Sans doute influencé par Leonard Bernstein, l'un de ses maîtres, ou par les grands chefs qu'il a côtoyés (Sandor Vegh, Pierre Boulez, Claudio Abbado, Michael Gielen), Oswald Sallaberger vit la musique comme une communion et cela lui a permis de se distinguer à de nombreuses reprises. En recevant le prix de la Fondation Herbert von Karajan (en 1993) ou en effectuant à vingt ans sa première grande tournée à l'étranger en se produisant au Carnegie Hall de New-York avec l'Orchestre de Chambre autrichien. Il enchaîne ensuite les productions au Festival de Salzbourg, à l'Opéra de Berlin (Lulu), à Vienne (Thomas Chatterton de Matthias Pintscher), à Linz (Fidelio) à Lucerne et Munich (Cosi fan Tutte) ou à Bâle (Pelléas et Mélisande).
De 1998 à 2010 il est directeur musical de l'Orchestre de l'Opéra de Rouen où il renoue avec la grande tradition wagnérienne en dirigeant de nouvelles productions de Tanhäuser, Tristan et Isolde, La Walkyrie ou Le Vaisseau Fantôme (à Pleyel en 2007).
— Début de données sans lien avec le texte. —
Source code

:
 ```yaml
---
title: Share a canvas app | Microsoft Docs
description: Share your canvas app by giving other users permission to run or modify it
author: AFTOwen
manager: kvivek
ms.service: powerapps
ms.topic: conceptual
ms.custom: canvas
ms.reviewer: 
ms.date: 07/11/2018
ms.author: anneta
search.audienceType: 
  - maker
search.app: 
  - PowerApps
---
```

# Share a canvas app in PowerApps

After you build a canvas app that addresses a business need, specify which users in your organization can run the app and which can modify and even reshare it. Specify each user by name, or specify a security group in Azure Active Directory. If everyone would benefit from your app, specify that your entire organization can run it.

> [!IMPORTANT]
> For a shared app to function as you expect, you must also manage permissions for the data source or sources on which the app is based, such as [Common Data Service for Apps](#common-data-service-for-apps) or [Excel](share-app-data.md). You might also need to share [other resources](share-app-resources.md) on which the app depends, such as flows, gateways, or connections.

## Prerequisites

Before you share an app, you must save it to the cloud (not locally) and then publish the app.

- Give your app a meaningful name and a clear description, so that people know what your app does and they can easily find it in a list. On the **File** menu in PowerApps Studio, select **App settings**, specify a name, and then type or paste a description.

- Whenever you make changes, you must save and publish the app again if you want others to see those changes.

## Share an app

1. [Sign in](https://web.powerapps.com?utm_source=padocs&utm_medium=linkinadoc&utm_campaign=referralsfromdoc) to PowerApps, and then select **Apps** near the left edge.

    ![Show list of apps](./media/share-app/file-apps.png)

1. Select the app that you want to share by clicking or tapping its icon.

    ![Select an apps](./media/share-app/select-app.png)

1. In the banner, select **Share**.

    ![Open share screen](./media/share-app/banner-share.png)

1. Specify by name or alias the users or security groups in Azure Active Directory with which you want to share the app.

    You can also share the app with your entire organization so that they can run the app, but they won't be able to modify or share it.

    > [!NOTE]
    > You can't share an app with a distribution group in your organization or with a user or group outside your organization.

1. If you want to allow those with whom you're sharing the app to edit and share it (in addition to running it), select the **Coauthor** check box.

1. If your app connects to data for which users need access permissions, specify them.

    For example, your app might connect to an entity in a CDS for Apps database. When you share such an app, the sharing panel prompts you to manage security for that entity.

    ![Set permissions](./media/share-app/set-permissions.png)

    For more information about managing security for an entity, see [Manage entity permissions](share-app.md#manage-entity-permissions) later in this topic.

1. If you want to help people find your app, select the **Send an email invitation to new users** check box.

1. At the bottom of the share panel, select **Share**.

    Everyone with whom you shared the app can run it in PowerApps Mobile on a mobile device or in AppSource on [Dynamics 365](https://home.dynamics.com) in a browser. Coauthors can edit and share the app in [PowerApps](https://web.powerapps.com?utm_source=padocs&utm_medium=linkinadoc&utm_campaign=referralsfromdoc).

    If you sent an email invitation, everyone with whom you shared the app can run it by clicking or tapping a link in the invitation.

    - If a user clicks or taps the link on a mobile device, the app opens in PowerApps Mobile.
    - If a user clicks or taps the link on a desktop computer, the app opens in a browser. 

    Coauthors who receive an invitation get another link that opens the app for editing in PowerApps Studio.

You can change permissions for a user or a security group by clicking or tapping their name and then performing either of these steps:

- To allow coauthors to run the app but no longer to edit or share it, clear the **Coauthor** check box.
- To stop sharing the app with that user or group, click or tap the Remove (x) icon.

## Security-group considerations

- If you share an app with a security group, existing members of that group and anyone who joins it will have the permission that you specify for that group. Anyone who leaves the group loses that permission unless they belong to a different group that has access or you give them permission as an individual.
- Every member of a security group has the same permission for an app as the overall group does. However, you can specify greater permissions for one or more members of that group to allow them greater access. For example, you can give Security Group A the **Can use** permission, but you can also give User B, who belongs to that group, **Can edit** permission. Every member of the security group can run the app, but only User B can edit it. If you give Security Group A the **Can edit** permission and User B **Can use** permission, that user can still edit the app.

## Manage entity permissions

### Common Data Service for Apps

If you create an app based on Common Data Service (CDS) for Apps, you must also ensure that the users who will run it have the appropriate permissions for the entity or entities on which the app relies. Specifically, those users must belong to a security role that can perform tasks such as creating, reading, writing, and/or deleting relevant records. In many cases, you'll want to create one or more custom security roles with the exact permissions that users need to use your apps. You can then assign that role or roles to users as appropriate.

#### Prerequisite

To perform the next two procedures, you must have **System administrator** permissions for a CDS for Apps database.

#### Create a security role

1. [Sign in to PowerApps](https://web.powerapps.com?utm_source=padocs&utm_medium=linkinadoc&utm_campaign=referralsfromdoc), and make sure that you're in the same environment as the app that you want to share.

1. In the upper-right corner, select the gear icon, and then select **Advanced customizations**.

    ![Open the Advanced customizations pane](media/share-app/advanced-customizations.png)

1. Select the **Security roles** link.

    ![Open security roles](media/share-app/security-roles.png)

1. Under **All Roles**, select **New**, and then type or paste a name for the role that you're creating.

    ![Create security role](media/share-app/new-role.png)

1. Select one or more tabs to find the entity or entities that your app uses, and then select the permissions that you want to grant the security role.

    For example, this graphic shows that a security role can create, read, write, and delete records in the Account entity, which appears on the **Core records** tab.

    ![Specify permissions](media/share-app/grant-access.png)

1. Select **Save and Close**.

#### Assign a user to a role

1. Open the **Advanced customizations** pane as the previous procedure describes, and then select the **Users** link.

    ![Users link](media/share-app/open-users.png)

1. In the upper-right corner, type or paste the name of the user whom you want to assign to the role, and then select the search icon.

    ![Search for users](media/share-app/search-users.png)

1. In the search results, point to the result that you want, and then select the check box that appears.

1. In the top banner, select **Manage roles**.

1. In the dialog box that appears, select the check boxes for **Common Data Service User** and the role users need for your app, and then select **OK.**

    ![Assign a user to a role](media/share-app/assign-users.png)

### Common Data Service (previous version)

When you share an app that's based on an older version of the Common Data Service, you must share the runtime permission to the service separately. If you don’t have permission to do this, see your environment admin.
À partir de juillet 2010, Oswald Sallaberger continue à travailler en tant que « chef fondateur de l'Orchestre de l'Opéra de Rouen » avec lequel il propose notamment un projet musical et pédagogique autour de Beethoven et enregistre, pour le label Zig Zag Territoires, un CD Fauré, Wagner en compagnie de la mezzo soprano Karine Deshayes.
Il est régulièrement invité au Festival « Styriarte » à Graz (Autriche), au Festival « Aspekte » à Salzbourg et au Festival de Pâques au Tyrol ainsi qu'au Festival Kurt Weill à Dessau et aura l'honneur de diriger l'Ensemble Modern de Francfort lors du concert de gala du prix Siemens à Munich.
Oswald Sallaberger échange volontiers sa baguette de chef contre l'archet de son violon et interprète la musique de chambre de Haydn, Beethoven, Franck, Schoenberg, Honegger et les Kafka Fragments de Kurtag (DVD en live chez Mic Mac Music).
Si son emploi du temps est particulièrement chargé, Oswald Sallaberger n'oublie pas un projet qui lui est cher et qu'il n'a de cesse de développer, celui de La Maison illuminée, par lequel il souhaite élargir le public de la musique classique, autant vers les enfants des milieux défavorisés que vers le monde des entreprises.